== Segment start ==

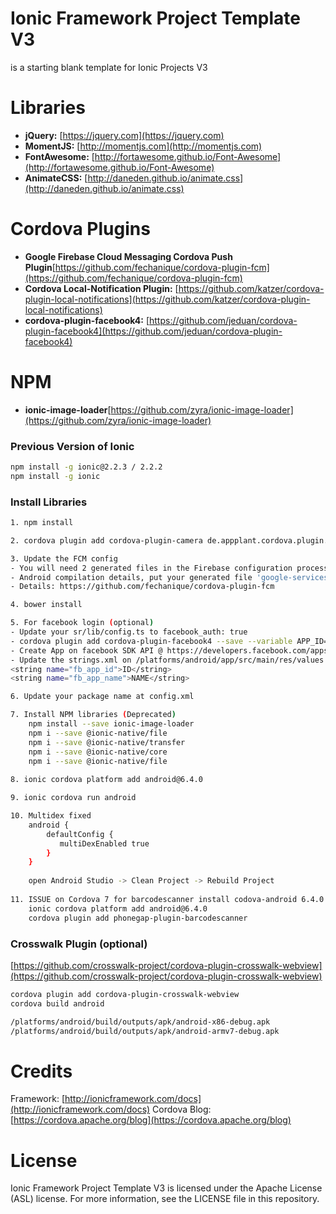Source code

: # Ionic Framework Project Template V3
is a starting blank template for Ionic Projects V3

# Libraries
* **jQuery:** [https://jquery.com](https://jquery.com)
* **MomentJS:** [http://momentjs.com](http://momentjs.com)
* **FontAwesome:** [http://fortawesome.github.io/Font-Awesome](http://fortawesome.github.io/Font-Awesome)
* **AnimateCSS:** [http://daneden.github.io/animate.css](http://daneden.github.io/animate.css)

# Cordova Plugins
* **Google Firebase Cloud Messaging Cordova Push Plugin**[https://github.com/fechanique/cordova-plugin-fcm](https://github.com/fechanique/cordova-plugin-fcm)
* **Cordova Local-Notification Plugin:** [https://github.com/katzer/cordova-plugin-local-notifications](https://github.com/katzer/cordova-plugin-local-notifications)
* **cordova-plugin-facebook4:** [https://github.com/jeduan/cordova-plugin-facebook4](https://github.com/jeduan/cordova-plugin-facebook4)

# NPM
* **ionic-image-loader**[https://github.com/zyra/ionic-image-loader](https://github.com/zyra/ionic-image-loader)

### Previous Version of Ionic
```sh
npm install -g ionic@2.2.3 / 2.2.2
npm install -g ionic
```

### Install Libraries
```sh
1. npm install

2. cordova plugin add cordova-plugin-camera de.appplant.cordova.plugin.local-notification@0.8.5 cordova-plugin-device cordova-plugin-device-motion cordova-plugin-device-orientation cordova-plugin-dialogs cordova-plugin-file  cordova-plugin-filepath cordova-plugin-geolocation cordova-plugin-inappbrowser cordova-plugin-media cordova-plugin-media-capture cordova-plugin-network-information cordova-plugin-statusbar cordova-plugin-vibration cordova-plugin-x-socialsharing cordova-plugin-x-toast 

3. Update the FCM config
- You will need 2 generated files in the Firebase configuration process (see docs: https://firebase.google.com/docs/).
- Android compilation details, put your generated file 'google-services.json' in the project root folder.
- Details: https://github.com/fechanique/cordova-plugin-fcm

4. bower install

5. For facebook login (optional)
- Update your sr/lib/config.ts to facebook_auth: true
- cordova plugin add cordova-plugin-facebook4 --save --variable APP_ID="YOU_APP_ID" --variable APP_NAME="YOU_APPLICATION_NAME"
- Create App on facebook SDK API @ https://developers.facebook.com/apps
- Update the strings.xml on /platforms/android/app/src/main/res/values and the plugin details on /plugin
<string name="fb_app_id">ID</string>
<string name="fb_app_name">NAME</string>

6. Update your package name at config.xml

7. Install NPM libraries (Deprecated)
    npm install --save ionic-image-loader
    npm i --save @ionic-native/file
    npm i --save @ionic-native/transfer
    npm i --save @ionic-native/core
    npm i --save @ionic-native/file
	
8. ionic cordova platform add android@6.4.0

9. ionic cordova run android

10. Multidex fixed
	android {
        defaultConfig {
           multiDexEnabled true
        }
    }
	
	open Android Studio -> Clean Project -> Rebuild Project
	
11. ISSUE on Cordova 7 for barcodescanner install codova-android 6.4.0 instead
	ionic cordova platform add android@6.4.0
	cordova plugin add phonegap-plugin-barcodescanner
```

### Crosswalk Plugin (optional)
[https://github.com/crosswalk-project/cordova-plugin-crosswalk-webview](https://github.com/crosswalk-project/cordova-plugin-crosswalk-webview)

```sh
cordova plugin add cordova-plugin-crosswalk-webview
cordova build android

/platforms/android/build/outputs/apk/android-x86-debug.apk
/platforms/android/build/outputs/apk/android-armv7-debug.apk
```

# Credits
Framework: [http://ionicframework.com/docs](http://ionicframework.com/docs)
Cordova Blog: [https://cordova.apache.org/blog](https://cordova.apache.org/blog)

# License
Ionic Framework Project Template V3 is licensed under the Apache License (ASL) license. For more information, see the LICENSE file in this repository.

== Segment end ==

▶ **Goal of the exercise**: Your answer must be the records above, copied exactly, with no pictures.

▶ **Task answer**:
Source code

: # Ionic Framework Project Template V3
is a starting blank template for Ionic Projects V3

# Libraries
* **jQuery:** [https://jquery.com](https://jquery.com)
* **MomentJS:** [http://momentjs.com](http://momentjs.com)
* **FontAwesome:** [http://fortawesome.github.io/Font-Awesome](http://fortawesome.github.io/Font-Awesome)
* **AnimateCSS:** [http://daneden.github.io/animate.css](http://daneden.github.io/animate.css)

# Cordova Plugins
* **Google Firebase Cloud Messaging Cordova Push Plugin**[https://github.com/fechanique/cordova-plugin-fcm](https://github.com/fechanique/cordova-plugin-fcm)
* **Cordova Local-Notification Plugin:** [https://github.com/katzer/cordova-plugin-local-notifications](https://github.com/katzer/cordova-plugin-local-notifications)
* **cordova-plugin-facebook4:** [https://github.com/jeduan/cordova-plugin-facebook4](https://github.com/jeduan/cordova-plugin-facebook4)

# NPM
* **ionic-image-loader**[https://github.com/zyra/ionic-image-loader](https://github.com/zyra/ionic-image-loader)

### Previous Version of Ionic
```sh
npm install -g ionic@2.2.3 / 2.2.2
npm install -g ionic
```

### Install Libraries
```sh
1. npm install

2. cordova plugin add cordova-plugin-camera de.appplant.cordova.plugin.local-notification@0.8.5 cordova-plugin-device cordova-plugin-device-motion cordova-plugin-device-orientation cordova-plugin-dialogs cordova-plugin-file  cordova-plugin-filepath cordova-plugin-geolocation cordova-plugin-inappbrowser cordova-plugin-media cordova-plugin-media-capture cordova-plugin-network-information cordova-plugin-statusbar cordova-plugin-vibration cordova-plugin-x-socialsharing cordova-plugin-x-toast 

3. Update the FCM config
- You will need 2 generated files in the Firebase configuration process (see docs: https://firebase.google.com/docs/).
- Android compilation details, put your generated file 'google-services.json' in the project root folder.
- Details: https://github.com/fechanique/cordova-plugin-fcm

4. bower install

5. For facebook login (optional)
- Update your sr/lib/config.ts to facebook_auth: true
- cordova plugin add cordova-plugin-facebook4 --save --variable APP_ID="YOU_APP_ID" --variable APP_NAME="YOU_APPLICATION_NAME"
- Create App on facebook SDK API @ https://developers.facebook.com/apps
- Update the strings.xml on /platforms/android/app/src/main/res/values and the plugin details on /plugin
<string name="fb_app_id">ID</string>
<string name="fb_app_name">NAME</string>

6. Update your package name at config.xml

7. Install NPM libraries (Deprecated)
    npm install --save ionic-image-loader
    npm i --save @ionic-native/file
    npm i --save @ionic-native/transfer
    npm i --save @ionic-native/core
    npm i --save @ionic-native/file
	
8. ionic cordova platform add android@6.4.0

9. ionic cordova run android

10. Multidex fixed
	android {
        defaultConfig {
           multiDexEnabled true
        }
    }
	
	open Android Studio -> Clean Project -> Rebuild Project
	
11. ISSUE on Cordova 7 for barcodescanner install codova-android 6.4.0 instead
	ionic cordova platform add android@6.4.0
	cordova plugin add phonegap-plugin-barcodescanner
```

### Crosswalk Plugin (optional)
[https://github.com/crosswalk-project/cordova-plugin-crosswalk-webview](https://github.com/crosswalk-project/cordova-plugin-crosswalk-webview)

```sh
cordova plugin add cordova-plugin-crosswalk-webview
cordova build android

/platforms/android/build/outputs/apk/android-x86-debug.apk
/platforms/android/build/outputs/apk/android-armv7-debug.apk
```

# Credits
Framework: [http://ionicframework.com/docs](http://ionicframework.com/docs)
Cordova Blog: [https://cordova.apache.org/blog](https://cordova.apache.org/blog)

# License
Ionic Framework Project Template V3 is licensed under the Apache License (ASL) license. For more information, see the LICENSE file in this repository.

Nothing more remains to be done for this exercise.